Au pied de versants raides et boisés, à proximité d’une source importante et à l’extrémité d’une petite plaine d’altitude, dont les marais donnent naissance au ruisseau de Léoncel, parfois dite “Petite Lyonne”, les Cisterciens aménagèrent un terre-plein sur lequel ils construisirent leur monastère. Non loin de là, au couchant, ils installèrent des bâtiments agricoles. On ne sait pas qui est à l’origine de la donation primitive de ces terrains, mais on conçoit aisément que des hommes voulant réaliser le “rêve cistercien” (Léon Pressouyre) aient aimé ce lieu écarté et sauvage. Ils devaient, en tout cas y demeurer six siècles et demi, jusqu’en 1790, puis y survivre par le souvenir.
Abbaye de Leoncel
Que reste-t-il des constructions monastiques ?

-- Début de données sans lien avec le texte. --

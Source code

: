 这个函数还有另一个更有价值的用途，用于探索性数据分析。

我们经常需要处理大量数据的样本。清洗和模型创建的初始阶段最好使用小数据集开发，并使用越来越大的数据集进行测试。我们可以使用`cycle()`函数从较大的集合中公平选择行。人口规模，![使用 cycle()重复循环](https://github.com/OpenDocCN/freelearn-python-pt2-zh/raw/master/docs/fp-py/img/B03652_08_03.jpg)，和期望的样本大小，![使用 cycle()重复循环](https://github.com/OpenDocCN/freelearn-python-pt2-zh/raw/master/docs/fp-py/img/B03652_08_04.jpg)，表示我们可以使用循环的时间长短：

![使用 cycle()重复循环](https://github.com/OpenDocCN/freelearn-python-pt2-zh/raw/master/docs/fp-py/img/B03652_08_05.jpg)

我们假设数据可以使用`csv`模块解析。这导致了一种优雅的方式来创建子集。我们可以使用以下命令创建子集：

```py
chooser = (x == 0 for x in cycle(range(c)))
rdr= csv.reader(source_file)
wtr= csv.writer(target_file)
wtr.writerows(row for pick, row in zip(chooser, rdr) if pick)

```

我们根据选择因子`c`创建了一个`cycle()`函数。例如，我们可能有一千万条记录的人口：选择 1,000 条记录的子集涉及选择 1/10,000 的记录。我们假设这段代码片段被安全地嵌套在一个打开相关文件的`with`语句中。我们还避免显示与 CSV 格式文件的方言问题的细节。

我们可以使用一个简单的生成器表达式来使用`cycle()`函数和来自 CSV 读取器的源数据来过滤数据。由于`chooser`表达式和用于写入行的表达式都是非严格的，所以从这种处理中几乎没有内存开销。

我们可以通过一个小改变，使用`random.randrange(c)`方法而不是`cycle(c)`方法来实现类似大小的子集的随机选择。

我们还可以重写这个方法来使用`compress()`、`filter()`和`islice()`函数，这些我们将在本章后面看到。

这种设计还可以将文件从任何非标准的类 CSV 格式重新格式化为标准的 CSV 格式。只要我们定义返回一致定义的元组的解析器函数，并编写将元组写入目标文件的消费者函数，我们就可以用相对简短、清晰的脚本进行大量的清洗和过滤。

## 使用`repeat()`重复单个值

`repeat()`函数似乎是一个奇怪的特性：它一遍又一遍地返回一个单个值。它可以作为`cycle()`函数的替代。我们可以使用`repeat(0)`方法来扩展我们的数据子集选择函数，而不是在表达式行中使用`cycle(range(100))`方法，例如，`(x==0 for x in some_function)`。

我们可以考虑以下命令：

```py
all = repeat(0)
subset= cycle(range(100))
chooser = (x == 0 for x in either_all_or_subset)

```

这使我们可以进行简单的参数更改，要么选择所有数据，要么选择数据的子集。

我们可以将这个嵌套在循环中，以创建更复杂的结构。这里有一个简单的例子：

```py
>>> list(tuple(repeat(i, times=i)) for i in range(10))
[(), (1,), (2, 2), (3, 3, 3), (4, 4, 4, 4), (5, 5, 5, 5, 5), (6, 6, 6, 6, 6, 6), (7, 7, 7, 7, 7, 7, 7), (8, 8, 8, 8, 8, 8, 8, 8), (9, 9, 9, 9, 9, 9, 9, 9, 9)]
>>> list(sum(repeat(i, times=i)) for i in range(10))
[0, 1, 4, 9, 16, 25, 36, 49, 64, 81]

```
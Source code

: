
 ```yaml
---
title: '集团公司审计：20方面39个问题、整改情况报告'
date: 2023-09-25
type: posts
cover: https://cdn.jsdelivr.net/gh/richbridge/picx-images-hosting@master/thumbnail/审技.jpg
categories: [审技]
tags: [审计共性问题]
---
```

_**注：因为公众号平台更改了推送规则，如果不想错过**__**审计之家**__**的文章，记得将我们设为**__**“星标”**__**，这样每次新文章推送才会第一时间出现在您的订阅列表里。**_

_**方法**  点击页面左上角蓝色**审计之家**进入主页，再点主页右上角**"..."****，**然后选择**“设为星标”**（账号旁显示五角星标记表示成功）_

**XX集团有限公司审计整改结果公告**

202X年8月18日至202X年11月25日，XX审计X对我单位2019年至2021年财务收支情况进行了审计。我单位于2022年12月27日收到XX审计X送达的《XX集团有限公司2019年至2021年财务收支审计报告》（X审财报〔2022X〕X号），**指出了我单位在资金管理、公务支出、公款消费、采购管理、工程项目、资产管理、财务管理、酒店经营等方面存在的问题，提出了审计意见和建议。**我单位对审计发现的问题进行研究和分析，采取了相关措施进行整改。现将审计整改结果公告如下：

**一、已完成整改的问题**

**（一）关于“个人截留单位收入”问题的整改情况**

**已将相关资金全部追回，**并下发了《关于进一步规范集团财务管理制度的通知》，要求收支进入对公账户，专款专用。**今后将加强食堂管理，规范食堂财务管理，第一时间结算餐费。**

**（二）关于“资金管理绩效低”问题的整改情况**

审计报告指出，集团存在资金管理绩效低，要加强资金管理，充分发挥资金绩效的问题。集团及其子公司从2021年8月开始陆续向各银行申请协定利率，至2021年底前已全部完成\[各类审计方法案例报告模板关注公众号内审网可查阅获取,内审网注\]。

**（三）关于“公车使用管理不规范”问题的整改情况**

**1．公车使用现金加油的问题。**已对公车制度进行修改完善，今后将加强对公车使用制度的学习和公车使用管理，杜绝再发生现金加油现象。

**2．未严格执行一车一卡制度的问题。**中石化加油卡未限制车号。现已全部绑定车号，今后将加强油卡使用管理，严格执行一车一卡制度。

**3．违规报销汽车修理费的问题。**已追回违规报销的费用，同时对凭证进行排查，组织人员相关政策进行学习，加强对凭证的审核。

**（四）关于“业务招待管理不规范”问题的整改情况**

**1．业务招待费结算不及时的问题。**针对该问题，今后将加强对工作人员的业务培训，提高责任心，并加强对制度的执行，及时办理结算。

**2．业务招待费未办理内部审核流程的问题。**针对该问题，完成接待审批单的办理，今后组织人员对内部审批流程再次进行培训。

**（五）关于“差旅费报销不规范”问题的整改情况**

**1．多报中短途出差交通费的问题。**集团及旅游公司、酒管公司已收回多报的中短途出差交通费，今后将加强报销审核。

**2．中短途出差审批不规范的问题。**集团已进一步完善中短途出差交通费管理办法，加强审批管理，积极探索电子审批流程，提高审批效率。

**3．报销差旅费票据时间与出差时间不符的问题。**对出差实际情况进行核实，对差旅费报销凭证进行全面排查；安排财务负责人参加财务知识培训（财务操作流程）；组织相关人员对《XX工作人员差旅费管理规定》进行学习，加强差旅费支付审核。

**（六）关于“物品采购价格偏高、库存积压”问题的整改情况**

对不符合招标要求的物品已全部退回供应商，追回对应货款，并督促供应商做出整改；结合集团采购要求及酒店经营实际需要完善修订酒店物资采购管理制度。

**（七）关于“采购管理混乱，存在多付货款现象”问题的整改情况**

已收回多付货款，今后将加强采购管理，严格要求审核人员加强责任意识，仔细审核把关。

Le principal témoin de la longue présence cistercienne reste l’église abbatiale, construite avec des matériaux du voisinage, extraits des bancs de calcaire ugonien pour les parties basses et les parements extérieurs, ou taillés dans les tufs élaborés par les dépôts de calcite pour les parties hautes et notamment les voûtes. Entamée dès l’arrivée des moines, inachevée, en 1188, lors de la consécration du sanctuaire par l’archevêque de Vienne et l’évêque de Die, la construction se prolongea jusqu’au début du XIIIe siècle. De la première travée de la nef, près du carré du transept, on peut aisément constater l’évolution de la construction au cours d’une soixantaine d’années.
Le chœur
Avec la croisée du transept couverte d’une coupole sur trompes, avec des croisillons d’une grande simplicité, avec une abside oblongue et semi-circulaire à l’intérieur et deux absidioles en cul-de-four, le chœur relève d’un art roman imposant et dépouillé dans lequel on lit l’influence de la Provence.
La Nef
Encore romane, mais plus savante dans son élévation fondée sur la multiplication des porte-à-faux, la nef présente des signes d’une évolution discrète vers le style gothique. Les bas-côtés, voûtés en quart de cercle et dont les murs latéraux, renforcés par des arcatures aveugles ne présentent pas d’ouverture, s’ouvrent sur la nef principale par des arcs de décharge de tracé brisé, prenant appui sur des piliers carrés très massifs. Le vaisseau central, dont la voûte doit bien davantage aux puissants arcs doubleaux en plein cintre qu’aux moulures ogivales habillant et soulignant les arrêtes, apparaît élevé et bien éclairé par de hautes fenêtres cintrées, parées de colonnettes à chapiteaux, entre lesquelles les arcs doubleaux de la nef, les boudins, masquant les arrêtes et les plus hautes arcatures brisées reposent sur les consoles. Celles-ci soutenues par des colonnes engagées, s’ornent de chapiteaux caractéristiques de l’art cistercien. Ici se devinent des influences auvergnates et bourguignonnes.
Architecture
Les nombreuses restaurations furent toujours conduites dans le “droit-fil de l’art roman” (Francesco Flavigny). Aussi l’église de Léoncel apparaît-elle au visiteur très proche de ses origines, à l’intérieur comme à l’extérieur, même si la façade occidentale a été remaniée par l’ouverture d’une grande porte centrale et la fermeture des deux portes latérales, même si des contreforts tardifs renforcent le mur gouttereau nord, même si le beau clocher de type alpin, à deux étages et pyramide à huit pans, a été repris et renferme des chapiteaux de réemploi, non cisterciens. Il faut longer le mur nord et gagner l’extrémité de terre-plein pour admirer le chevet, contempler “l’impressionnant étagement de volumes” (Joëlle Tardieu) et voir l’extérieur polygonal de l’abside. Et c’est de la route du col de la Bataille que l’on a la plus belle vue sur l’église et les autres vestiges de l’abbaye.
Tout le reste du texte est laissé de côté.